About 80% of epigenetic marks have persisted between generations; future experiments involve the crossing of populations
WSU researchers found in a study that epigenetic changes in fish living in toxic waters rich in hydrogen sulfide can last for two generations after being transferred to freshwater.
DNA itself – through combinations of four different molecules called base pairs – controls the location of genes. Epigenetic changes turn genes on and off without changing the DNA base pair sequence, said Joanna Kelley, co-principal investigator of the study and associate professor at the WSU School of Biological Sciences.
“Epigenetics are the marks on DNA that are not DNA modifications [sequence] himself, âKelley said.
There are several types of epigenetic modifications, including DNA methylation, histone markings and non-coding RNA, said Michael Skinner, co-principal investigator of the study and professor at the School of Science. organic.
The researchers mainly focused on DNA methylation, which occurs when an enzyme adds a small molecule called a methyl group to molecules in the DNA strand. Adding this brand causes genes to be turned off or nonexpressed, Skinner said.
Epigenetic changes determine how different types of cells develop in an organism, he said. For example, skin cells and eye cells contain the same DNA sequence, but have different characteristics because certain genes are turned on or off based on methylation patterns.
A species of fish called the Atlantic molly has two subpopulations. One subpopulation lives in freshwater and the other in natural sources rich in hydrogen sulfide, Kelley said. Hydrogen sulfide is toxic to most organisms.

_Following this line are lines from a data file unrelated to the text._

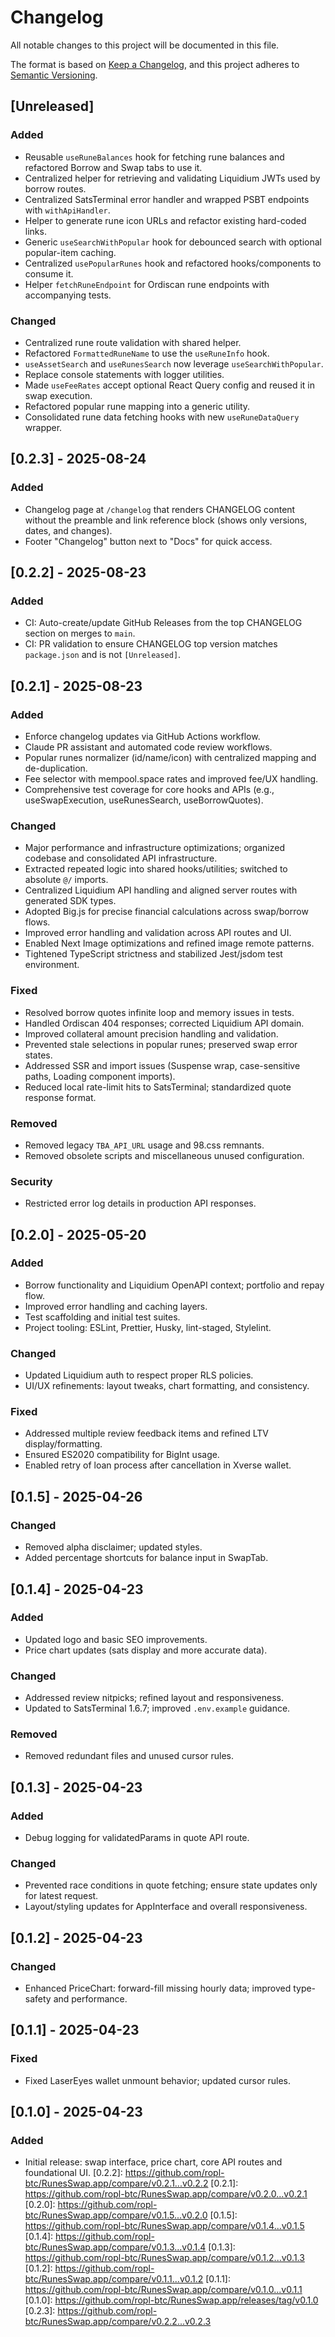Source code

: # Changelog

All notable changes to this project will be documented in this file.

The format is based on [Keep a Changelog](https://keepachangelog.com/en/1.1.0/),
and this project adheres to [Semantic Versioning](https://semver.org/spec/v2.0.0.html).

## [Unreleased]

### Added

- Reusable `useRuneBalances` hook for fetching rune balances and refactored Borrow and Swap tabs to use it.
- Centralized helper for retrieving and validating Liquidium JWTs used by borrow routes.
- Centralized SatsTerminal error handler and wrapped PSBT endpoints with `withApiHandler`.
- Helper to generate rune icon URLs and refactor existing hard-coded links.
- Generic `useSearchWithPopular` hook for debounced search with optional popular-item caching.
 - Centralized `usePopularRunes` hook and refactored hooks/components to consume it.
 - Helper `fetchRuneEndpoint` for Ordiscan rune endpoints with accompanying tests.

### Changed

- Centralized rune route validation with shared helper.
- Refactored `FormattedRuneName` to use the `useRuneInfo` hook.
- `useAssetSearch` and `useRunesSearch` now leverage `useSearchWithPopular`.
- Replace console statements with logger utilities.
- Made `useFeeRates` accept optional React Query config and reused it in swap execution.
- Refactored popular rune mapping into a generic utility.
- Consolidated rune data fetching hooks with new `useRuneDataQuery` wrapper.

## [0.2.3] - 2025-08-24

### Added

- Changelog page at `/changelog` that renders CHANGELOG content without the preamble and link reference block (shows only versions, dates, and changes).
- Footer "Changelog" button next to "Docs" for quick access.

## [0.2.2] - 2025-08-23

### Added

- CI: Auto-create/update GitHub Releases from the top CHANGELOG section on merges to `main`.
- CI: PR validation to ensure CHANGELOG top version matches `package.json` and is not `[Unreleased]`.

## [0.2.1] - 2025-08-23

### Added

- Enforce changelog updates via GitHub Actions workflow.
- Claude PR assistant and automated code review workflows.
- Popular runes normalizer (id/name/icon) with centralized mapping and de-duplication.
- Fee selector with mempool.space rates and improved fee/UX handling.
- Comprehensive test coverage for core hooks and APIs (e.g., useSwapExecution, useRunesSearch, useBorrowQuotes).

### Changed

- Major performance and infrastructure optimizations; organized codebase and consolidated API infrastructure.
- Extracted repeated logic into shared hooks/utilities; switched to absolute `@/` imports.
- Centralized Liquidium API handling and aligned server routes with generated SDK types.
- Adopted Big.js for precise financial calculations across swap/borrow flows.
- Improved error handling and validation across API routes and UI.
- Enabled Next Image optimizations and refined image remote patterns.
- Tightened TypeScript strictness and stabilized Jest/jsdom test environment.

### Fixed

- Resolved borrow quotes infinite loop and memory issues in tests.
- Handled Ordiscan 404 responses; corrected Liquidium API domain.
- Improved collateral amount precision handling and validation.
- Prevented stale selections in popular runes; preserved swap error states.
- Addressed SSR and import issues (Suspense wrap, case-sensitive paths, Loading component imports).
- Reduced local rate-limit hits to SatsTerminal; standardized quote response format.

### Removed

- Removed legacy `TBA_API_URL` usage and 98.css remnants.
- Removed obsolete scripts and miscellaneous unused configuration.

### Security

- Restricted error log details in production API responses.

## [0.2.0] - 2025-05-20

### Added

- Borrow functionality and Liquidium OpenAPI context; portfolio and repay flow.
- Improved error handling and caching layers.
- Test scaffolding and initial test suites.
- Project tooling: ESLint, Prettier, Husky, lint-staged, Stylelint.

### Changed

- Updated Liquidium auth to respect proper RLS policies.
- UI/UX refinements: layout tweaks, chart formatting, and consistency.

### Fixed

- Addressed multiple review feedback items and refined LTV display/formatting.
- Ensured ES2020 compatibility for BigInt usage.
- Enabled retry of loan process after cancellation in Xverse wallet.

## [0.1.5] - 2025-04-26

### Changed

- Removed alpha disclaimer; updated styles.
- Added percentage shortcuts for balance input in SwapTab.

## [0.1.4] - 2025-04-23

### Added

- Updated logo and basic SEO improvements.
- Price chart updates (sats display and more accurate data).

### Changed

- Addressed review nitpicks; refined layout and responsiveness.
- Updated to SatsTerminal 1.6.7; improved `.env.example` guidance.

### Removed

- Removed redundant files and unused cursor rules.

## [0.1.3] - 2025-04-23

### Added

- Debug logging for validatedParams in quote API route.

### Changed

- Prevented race conditions in quote fetching; ensure state updates only for latest request.
- Layout/styling updates for AppInterface and overall responsiveness.

## [0.1.2] - 2025-04-23

### Changed

- Enhanced PriceChart: forward-fill missing hourly data; improved type-safety and performance.

## [0.1.1] - 2025-04-23

### Fixed

- Fixed LaserEyes wallet unmount behavior; updated cursor rules.

## [0.1.0] - 2025-04-23

### Added

- Initial release: swap interface, price chart, core API routes and foundational UI.
[0.2.2]: https://github.com/ropl-btc/RunesSwap.app/compare/v0.2.1...v0.2.2
[0.2.1]: https://github.com/ropl-btc/RunesSwap.app/compare/v0.2.0...v0.2.1
[0.2.0]: https://github.com/ropl-btc/RunesSwap.app/compare/v0.1.5...v0.2.0
[0.1.5]: https://github.com/ropl-btc/RunesSwap.app/compare/v0.1.4...v0.1.5
[0.1.4]: https://github.com/ropl-btc/RunesSwap.app/compare/v0.1.3...v0.1.4
[0.1.3]: https://github.com/ropl-btc/RunesSwap.app/compare/v0.1.2...v0.1.3
[0.1.2]: https://github.com/ropl-btc/RunesSwap.app/compare/v0.1.1...v0.1.2
[0.1.1]: https://github.com/ropl-btc/RunesSwap.app/compare/v0.1.0...v0.1.1
[0.1.0]: https://github.com/ropl-btc/RunesSwap.app/releases/tag/v0.1.0
[0.2.3]: https://github.com/ropl-btc/RunesSwap.app/compare/v0.2.2...v0.2.3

âThese different populations of Atlantic mollies have adapted to hydrogen sulfide,â she said. “Essentially, nature made the experience for us.”
Fish populations have essentially the same DNA sequence, Skinner said. The main differences were epigenetic changes.
âIt’s a distinct form of inheritance,â he said. “Epigenetics have been developed in an evolutionary way to respond to the environment, to give it that plasticity, so that the organism has the ability to survive more efficiently in different environments, and this is passed on to subsequent generations.”
The researchers moved the pregnant females from water rich in hydrogen sulfide to fresh water, then waited two generations and drew the blood from the offspring, Kelley said.
According to the study, about 80% of DNA methylation marks persisted between generations.
The discovery means epigenetic changes are fairly stable across generations, Skinner said.
âEpigenetic changes can be how a population might persist in an environment, especially over a short period of time,â Kelley said. “So these epigenetic changes may be the first layer of changes we see in a population as they inhabit a new environment.”
Populations adapted to hydrogen sulfide have larger heads and gills than freshwater populations to help them access oxygen in oxygen-poor water, Kelley said.
In future experiments, Kelley said she hoped to crossbreed both freshwater fish and hydrogen sulfide adapted fish to see how the methylation marks persist.